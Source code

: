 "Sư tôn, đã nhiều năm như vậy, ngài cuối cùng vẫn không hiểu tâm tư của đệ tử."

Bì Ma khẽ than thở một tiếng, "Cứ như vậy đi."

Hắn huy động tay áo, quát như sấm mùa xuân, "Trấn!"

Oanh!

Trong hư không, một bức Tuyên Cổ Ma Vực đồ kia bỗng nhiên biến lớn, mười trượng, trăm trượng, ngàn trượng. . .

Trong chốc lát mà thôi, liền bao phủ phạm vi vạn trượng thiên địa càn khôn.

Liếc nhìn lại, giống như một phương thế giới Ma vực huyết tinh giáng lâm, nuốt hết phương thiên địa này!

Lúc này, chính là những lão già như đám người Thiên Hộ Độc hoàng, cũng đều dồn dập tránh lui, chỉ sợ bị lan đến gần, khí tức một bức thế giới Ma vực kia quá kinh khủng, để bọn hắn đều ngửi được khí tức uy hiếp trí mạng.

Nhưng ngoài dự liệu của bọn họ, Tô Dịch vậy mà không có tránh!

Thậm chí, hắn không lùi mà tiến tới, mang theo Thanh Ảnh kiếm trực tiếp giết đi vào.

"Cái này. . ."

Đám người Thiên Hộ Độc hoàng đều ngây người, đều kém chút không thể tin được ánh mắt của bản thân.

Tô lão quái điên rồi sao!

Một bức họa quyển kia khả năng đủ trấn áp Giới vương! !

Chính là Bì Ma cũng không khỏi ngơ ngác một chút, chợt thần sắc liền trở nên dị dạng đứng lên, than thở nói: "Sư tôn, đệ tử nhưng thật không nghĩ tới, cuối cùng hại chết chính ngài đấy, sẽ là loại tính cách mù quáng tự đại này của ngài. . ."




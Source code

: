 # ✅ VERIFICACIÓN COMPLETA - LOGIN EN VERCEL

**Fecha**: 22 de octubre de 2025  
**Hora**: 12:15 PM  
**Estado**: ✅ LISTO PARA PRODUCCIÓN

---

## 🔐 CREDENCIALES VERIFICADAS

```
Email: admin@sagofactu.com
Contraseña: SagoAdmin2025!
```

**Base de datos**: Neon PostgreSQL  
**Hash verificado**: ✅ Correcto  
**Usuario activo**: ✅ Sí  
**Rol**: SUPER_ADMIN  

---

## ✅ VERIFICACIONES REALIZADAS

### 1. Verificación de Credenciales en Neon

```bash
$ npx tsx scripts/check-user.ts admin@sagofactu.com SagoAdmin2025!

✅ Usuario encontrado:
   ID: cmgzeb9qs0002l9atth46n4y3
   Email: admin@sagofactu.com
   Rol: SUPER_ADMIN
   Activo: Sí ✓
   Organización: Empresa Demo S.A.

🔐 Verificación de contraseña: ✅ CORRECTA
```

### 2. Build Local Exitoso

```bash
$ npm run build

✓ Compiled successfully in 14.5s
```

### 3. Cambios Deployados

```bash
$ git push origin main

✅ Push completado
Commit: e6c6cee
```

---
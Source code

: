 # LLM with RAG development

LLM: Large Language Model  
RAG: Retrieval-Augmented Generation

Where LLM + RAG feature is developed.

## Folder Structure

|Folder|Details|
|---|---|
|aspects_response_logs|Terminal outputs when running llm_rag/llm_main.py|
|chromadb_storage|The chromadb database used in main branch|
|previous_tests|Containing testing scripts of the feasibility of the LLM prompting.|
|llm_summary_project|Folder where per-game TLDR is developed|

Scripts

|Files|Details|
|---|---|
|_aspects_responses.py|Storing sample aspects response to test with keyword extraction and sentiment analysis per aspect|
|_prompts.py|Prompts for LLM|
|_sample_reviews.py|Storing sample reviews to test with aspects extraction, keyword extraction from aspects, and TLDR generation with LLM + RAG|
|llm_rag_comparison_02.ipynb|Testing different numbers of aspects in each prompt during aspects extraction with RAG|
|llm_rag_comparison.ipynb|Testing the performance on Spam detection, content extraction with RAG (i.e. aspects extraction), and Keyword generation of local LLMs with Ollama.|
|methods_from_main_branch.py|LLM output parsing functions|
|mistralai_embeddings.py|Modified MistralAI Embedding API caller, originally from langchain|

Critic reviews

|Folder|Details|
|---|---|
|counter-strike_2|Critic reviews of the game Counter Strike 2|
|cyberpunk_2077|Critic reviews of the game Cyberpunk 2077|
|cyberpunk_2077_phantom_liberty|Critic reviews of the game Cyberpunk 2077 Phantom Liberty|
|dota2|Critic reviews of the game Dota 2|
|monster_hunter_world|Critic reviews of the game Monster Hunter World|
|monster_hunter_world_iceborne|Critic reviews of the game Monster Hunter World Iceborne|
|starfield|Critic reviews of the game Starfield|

DIRECTIONS
Everything in the records must be returned exactly.

WORKED SOLUTION
Source code

: "Sư tôn, đã nhiều năm như vậy, ngài cuối cùng vẫn không hiểu tâm tư của đệ tử."

Bì Ma khẽ than thở một tiếng, "Cứ như vậy đi."

Hắn huy động tay áo, quát như sấm mùa xuân, "Trấn!"

Oanh!

Trong hư không, một bức Tuyên Cổ Ma Vực đồ kia bỗng nhiên biến lớn, mười trượng, trăm trượng, ngàn trượng. . .

Trong chốc lát mà thôi, liền bao phủ phạm vi vạn trượng thiên địa càn khôn.

Liếc nhìn lại, giống như một phương thế giới Ma vực huyết tinh giáng lâm, nuốt hết phương thiên địa này!

Lúc này, chính là những lão già như đám người Thiên Hộ Độc hoàng, cũng đều dồn dập tránh lui, chỉ sợ bị lan đến gần, khí tức một bức thế giới Ma vực kia quá kinh khủng, để bọn hắn đều ngửi được khí tức uy hiếp trí mạng.

Nhưng ngoài dự liệu của bọn họ, Tô Dịch vậy mà không có tránh!

Thậm chí, hắn không lùi mà tiến tới, mang theo Thanh Ảnh kiếm trực tiếp giết đi vào.

"Cái này. . ."

Đám người Thiên Hộ Độc hoàng đều ngây người, đều kém chút không thể tin được ánh mắt của bản thân.

Tô lão quái điên rồi sao!

Một bức họa quyển kia khả năng đủ trấn áp Giới vương! !

Chính là Bì Ma cũng không khỏi ngơ ngác một chút, chợt thần sắc liền trở nên dị dạng đứng lên, than thở nói: "Sư tôn, đệ tử nhưng thật không nghĩ tới, cuối cùng hại chết chính ngài đấy, sẽ là loại tính cách mù quáng tự đại này của ngài. . ."




Source code

: # ✅ VERIFICACIÓN COMPLETA - LOGIN EN VERCEL

**Fecha**: 22 de octubre de 2025  
**Hora**: 12:15 PM  
**Estado**: ✅ LISTO PARA PRODUCCIÓN

---

## 🔐 CREDENCIALES VERIFICADAS

```
Email: admin@sagofactu.com
Contraseña: SagoAdmin2025!
```

**Base de datos**: Neon PostgreSQL  
**Hash verificado**: ✅ Correcto  
**Usuario activo**: ✅ Sí  
**Rol**: SUPER_ADMIN  

---

## ✅ VERIFICACIONES REALIZADAS

### 1. Verificación de Credenciales en Neon

```bash
$ npx tsx scripts/check-user.ts admin@sagofactu.com SagoAdmin2025!

✅ Usuario encontrado:
   ID: cmgzeb9qs0002l9atth46n4y3
   Email: admin@sagofactu.com
   Rol: SUPER_ADMIN
   Activo: Sí ✓
   Organización: Empresa Demo S.A.

🔐 Verificación de contraseña: ✅ CORRECTA
```

### 2. Build Local Exitoso

```bash
$ npm run build

✓ Compiled successfully in 14.5s
```

### 3. Cambios Deployados

```bash
$ git push origin main

✅ Push completado
Commit: e6c6cee
```

---
Source code

: # LLM with RAG development

LLM: Large Language Model  
RAG: Retrieval-Augmented Generation

Where LLM + RAG feature is developed.

## Folder Structure

|Folder|Details|
|---|---|
|aspects_response_logs|Terminal outputs when running llm_rag/llm_main.py|
|chromadb_storage|The chromadb database used in main branch|
|previous_tests|Containing testing scripts of the feasibility of the LLM prompting.|
|llm_summary_project|Folder where per-game TLDR is developed|

Scripts

|Files|Details|
|---|---|
|_aspects_responses.py|Storing sample aspects response to test with keyword extraction and sentiment analysis per aspect|
|_prompts.py|Prompts for LLM|
|_sample_reviews.py|Storing sample reviews to test with aspects extraction, keyword extraction from aspects, and TLDR generation with LLM + RAG|
|llm_rag_comparison_02.ipynb|Testing different numbers of aspects in each prompt during aspects extraction with RAG|
|llm_rag_comparison.ipynb|Testing the performance on Spam detection, content extraction with RAG (i.e. aspects extraction), and Keyword generation of local LLMs with Ollama.|
|methods_from_main_branch.py|LLM output parsing functions|
|mistralai_embeddings.py|Modified MistralAI Embedding API caller, originally from langchain|

Critic reviews

|Folder|Details|
|---|---|
|counter-strike_2|Critic reviews of the game Counter Strike 2|
|cyberpunk_2077|Critic reviews of the game Cyberpunk 2077|
|cyberpunk_2077_phantom_liberty|Critic reviews of the game Cyberpunk 2077 Phantom Liberty|
|dota2|Critic reviews of the game Dota 2|
|monster_hunter_world|Critic reviews of the game Monster Hunter World|
|monster_hunter_world_iceborne|Critic reviews of the game Monster Hunter World Iceborne|
|starfield|Critic reviews of the game Starfield|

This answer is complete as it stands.